Work to be completed ▸
Nothing but the lines from the first line of the material below through the line that holds "## Setting Up The Environment" should be set down, exactly and with pictures left out.

Given records ▸
= Beginning of Section =

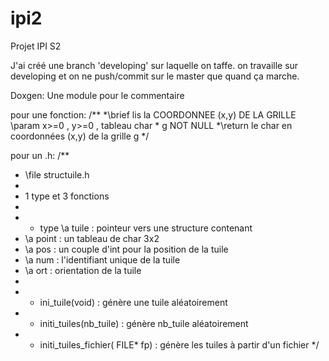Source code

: # ipi2
Projet IPI S2

J'ai créé une branch 'developing' sur laquelle on taffe. on travaille sur developing et on ne push/commit sur le master que quand ça marche.

Doxgen:
Une module pour le commentaire

pour une fonction:
/**
 *\brief lis la COORDONNEE (x,y) DE LA GRILLE
  \param x>=0 , y>=0 , tableau char * g NOT NULL
 *\return le char en coordonnées (x,y) de la grille g
*/

pour un .h:
/**
 * \file structuile.h
 * 
 * 1 type et 3 fonctions
 * 
 * - type \a tuile : pointeur vers une structure contenant 
 * \a point : un tableau de char 3x2 
 * \a pos : un couple d'int pour la position de la tuile
 * \a num : l'identifiant unique de la tuile
 * \a ort : orientation de la tuile
 * 
 * - ini_tuile(void) : génère une tuile aléatoirement
 * - initi_tuiles(nb_tuile) : génère nb_tuile aléatoirement
 * - initi_tuiles_fichier( FILE* fp) : génère les tuiles à partir d'un fichier
 */
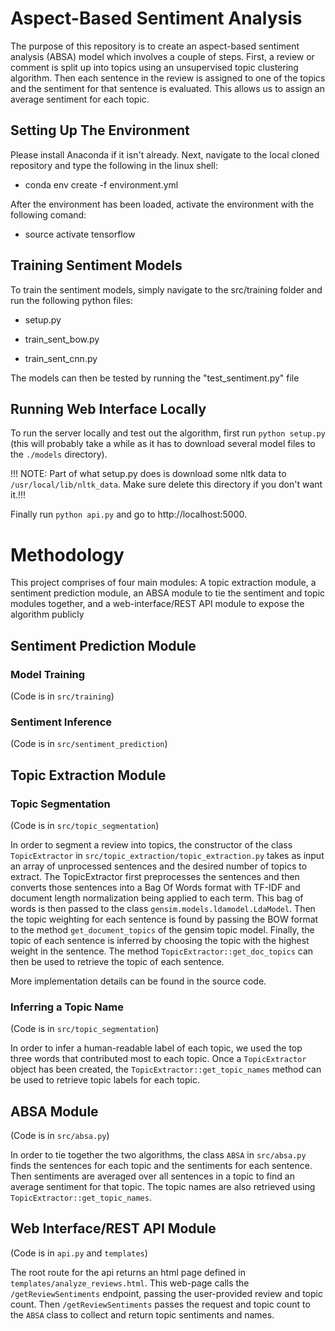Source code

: # Aspect-Based Sentiment Analysis

The purpose of this repository is to create an aspect-based sentiment analysis (ABSA) model which involves a couple of steps. First, a review or comment is split up into topics using an unsupervised topic clustering algorithm. Then each sentence in the review is assigned to one of the topics and the sentiment for that sentence is evaluated. This allows us to assign an average sentiment for each topic.

## Setting Up The Environment

Please install Anaconda if it isn't already. Next, navigate to the local cloned repository and type the following in the linux shell:

* conda env create -f environment.yml

After the environment has been loaded, activate the environment with the following comand:

* source activate tensorflow

## Training Sentiment Models

To train the sentiment models, simply navigate to the src/training folder and run the following python files:

* setup.py

* train_sent_bow.py

* train_sent_cnn.py

The models can then be tested by running the "test_sentiment.py" file

## Running Web Interface Locally
To run the server locally and test out the algorithm, first run `python setup.py` (this will probably take a while as it has to download several model files to the `./models` directory).

!!! NOTE: Part of what setup.py does is download some nltk data to `/usr/local/lib/nltk_data`. Make sure delete this directory if you don't want it.!!!

Finally run `python api.py` and go to http://localhost:5000.

# Methodology

This project comprises of four main modules: A topic extraction module, a sentiment prediction module, an ABSA module to tie the sentiment and topic modules together, and a web-interface/REST API module to expose the algorithm publicly

## Sentiment Prediction Module
### Model Training
(Code is in `src/training`)

### Sentiment Inference
(Code is in `src/sentiment_prediction`)

## Topic Extraction Module

### Topic Segmentation
(Code is in `src/topic_segmentation`)

In order to segment a review into topics, the constructor of the class `TopicExtractor` in `src/topic_extraction/topic_extraction.py` takes as input an array of unprocessed sentences and the desired number of topics to extract. The TopicExtractor first preprocesses the sentences and then converts those sentences into a Bag Of Words format with TF-IDF and document length normalization being applied to each term. This bag of words is then passed to the class `gensim.models.ldamodel.LdaModel`. Then the topic weighting for each sentence is found by passing the BOW format to the method `get_document_topics` of the gensim topic model. Finally, the topic of each sentence is inferred by choosing the topic with the highest weight in the sentence. The method `TopicExtractor::get_doc_topics` can then be used to retrieve the topic of each sentence.

More implementation details can be found in the source code.

### Inferring a Topic Name
(Code is in `src/topic_segmentation`)

In order to infer a human-readable label of each topic, we used the top three words that contributed most to each topic. Once a `TopicExtractor` object has been created, the `TopicExtractor::get_topic_names` method can be used to retrieve topic labels for each topic.

## ABSA Module
(Code is in `src/absa.py`)

In order to tie together the two algorithms, the class `ABSA` in `src/absa.py` finds the sentences for each topic and the sentiments for each sentence. Then sentiments are averaged over all sentences in a topic to find an average sentiment for that topic. The topic names are also retrieved using `TopicExtractor::get_topic_names`.

## Web Interface/REST API Module
(Code is in `api.py` and `templates`)

The root route for the api returns an html page defined in `templates/analyze_reviews.html`. This web-page calls the `/getReviewSentiments` endpoint, passing the user-provided review and topic count. Then `/getReviewSentiments` passes the request and topic count to the `ABSA` class to collect and return topic sentiments and names.
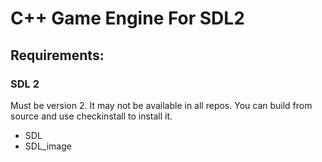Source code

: # C++ Game Engine For SDL2

## Requirements:
### SDL 2
Must be version 2. It may not be available in all repos. You can build from source and use checkinstall to install it.
* SDL
* SDL_image
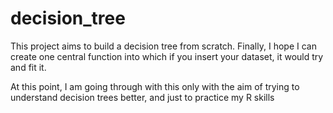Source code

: # decision_tree

This project aims to build a decision tree from scratch. Finally, I hope I can create one central function into which if you insert your dataset, it would try and fit it.

At this point, I am going through with this only with the aim of trying to understand decision trees better, and just to practice my R skills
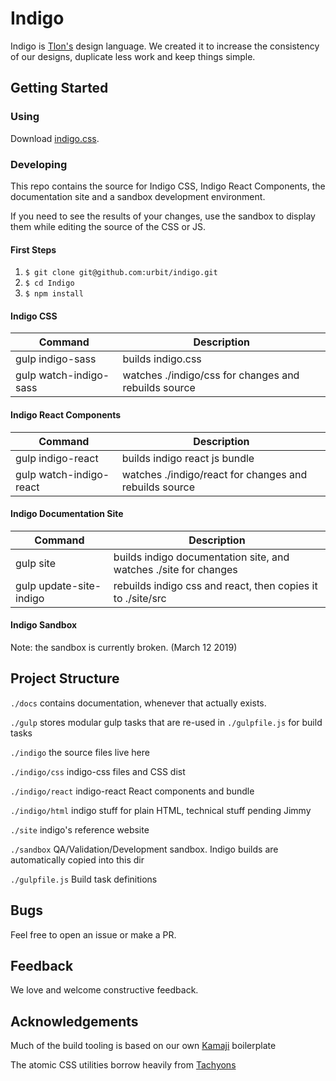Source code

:# Indigo

Indigo is [Tlon's](tlon.io) design language. We created it to increase the consistency of our designs, duplicate less work and keep things simple.

## Getting Started

### Using

Download [indigo.css](https://raw.githubusercontent.com/urbit/indigo/master/indigo/css/dist/indigo.css).

### Developing

This repo contains the source for Indigo CSS, Indigo React Components, the documentation site and a sandbox development environment.

If you need to see the results of your changes, use the sandbox to display them while editing the source of the CSS or JS.

#### First Steps

1. `$ git clone git@github.com:urbit/indigo.git`
2. `$ cd Indigo`
3. `$ npm install`

#### Indigo CSS

| Command                | Description                                          |
| ---------------------- | ---------------------------------------------------- |
| gulp indigo-sass       | builds indigo.css                                    |
| gulp watch-indigo-sass | watches ./indigo/css for changes and rebuilds source |

#### Indigo React Components

| Command                 | Description                                            |
| ----------------------- | ------------------------------------------------------ |
| gulp indigo-react       | builds indigo react js bundle                          |
| gulp watch-indigo-react | watches ./indigo/react for changes and rebuilds source |

#### Indigo Documentation Site

| Command                 | Description                                                      |
| ----------------------- | ---------------------------------------------------------------- |
| gulp site               | builds indigo documentation site, and watches ./site for changes |
| gulp update-site-indigo | rebuilds indigo css and react, then copies it to ./site/src      |

#### Indigo Sandbox

Note: the sandbox is currently broken. (March 12 2019)

## Project Structure

`./docs` contains documentation, whenever that actually exists.

`./gulp` stores modular gulp tasks that are re-used in `./gulpfile.js` for build tasks

`./indigo` the source files live here

`./indigo/css` indigo-css files and CSS dist

`./indigo/react` indigo-react React components and bundle

`./indigo/html` indigo stuff for plain HTML, technical stuff pending Jimmy

`./site` indigo's reference website

`./sandbox` QA/Validation/Development sandbox. Indigo builds are automatically copied into this dir

`./gulpfile.js` Build task definitions

## Bugs

Feel free to open an issue or make a PR.

## Feedback

We love and welcome constructive feedback.

## Acknowledgements

Much of the build tooling is based on our own [Kamaji](https://github.com/urbit/kamaji) boilerplate

The atomic CSS utilities borrow heavily from [Tachyons](https://tachyons.io)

= End of Section =

Your solution ▸
Source code

: # ipi2
Projet IPI S2

J'ai créé une branch 'developing' sur laquelle on taffe. on travaille sur developing et on ne push/commit sur le master que quand ça marche.

Doxgen:
Une module pour le commentaire

pour une fonction:
/**
 *\brief lis la COORDONNEE (x,y) DE LA GRILLE
  \param x>=0 , y>=0 , tableau char * g NOT NULL
 *\return le char en coordonnées (x,y) de la grille g
*/

pour un .h:
/**
 * \file structuile.h
 * 
 * 1 type et 3 fonctions
 * 
 * - type \a tuile : pointeur vers une structure contenant 
 * \a point : un tableau de char 3x2 
 * \a pos : un couple d'int pour la position de la tuile
 * \a num : l'identifiant unique de la tuile
 * \a ort : orientation de la tuile
 * 
 * - ini_tuile(void) : génère une tuile aléatoirement
 * - initi_tuiles(nb_tuile) : génère nb_tuile aléatoirement
 * - initi_tuiles_fichier( FILE* fp) : génère les tuiles à partir d'un fichier
 */
Source code

: # Aspect-Based Sentiment Analysis

The purpose of this repository is to create an aspect-based sentiment analysis (ABSA) model which involves a couple of steps. First, a review or comment is split up into topics using an unsupervised topic clustering algorithm. Then each sentence in the review is assigned to one of the topics and the sentiment for that sentence is evaluated. This allows us to assign an average sentiment for each topic.

## Setting Up The Environment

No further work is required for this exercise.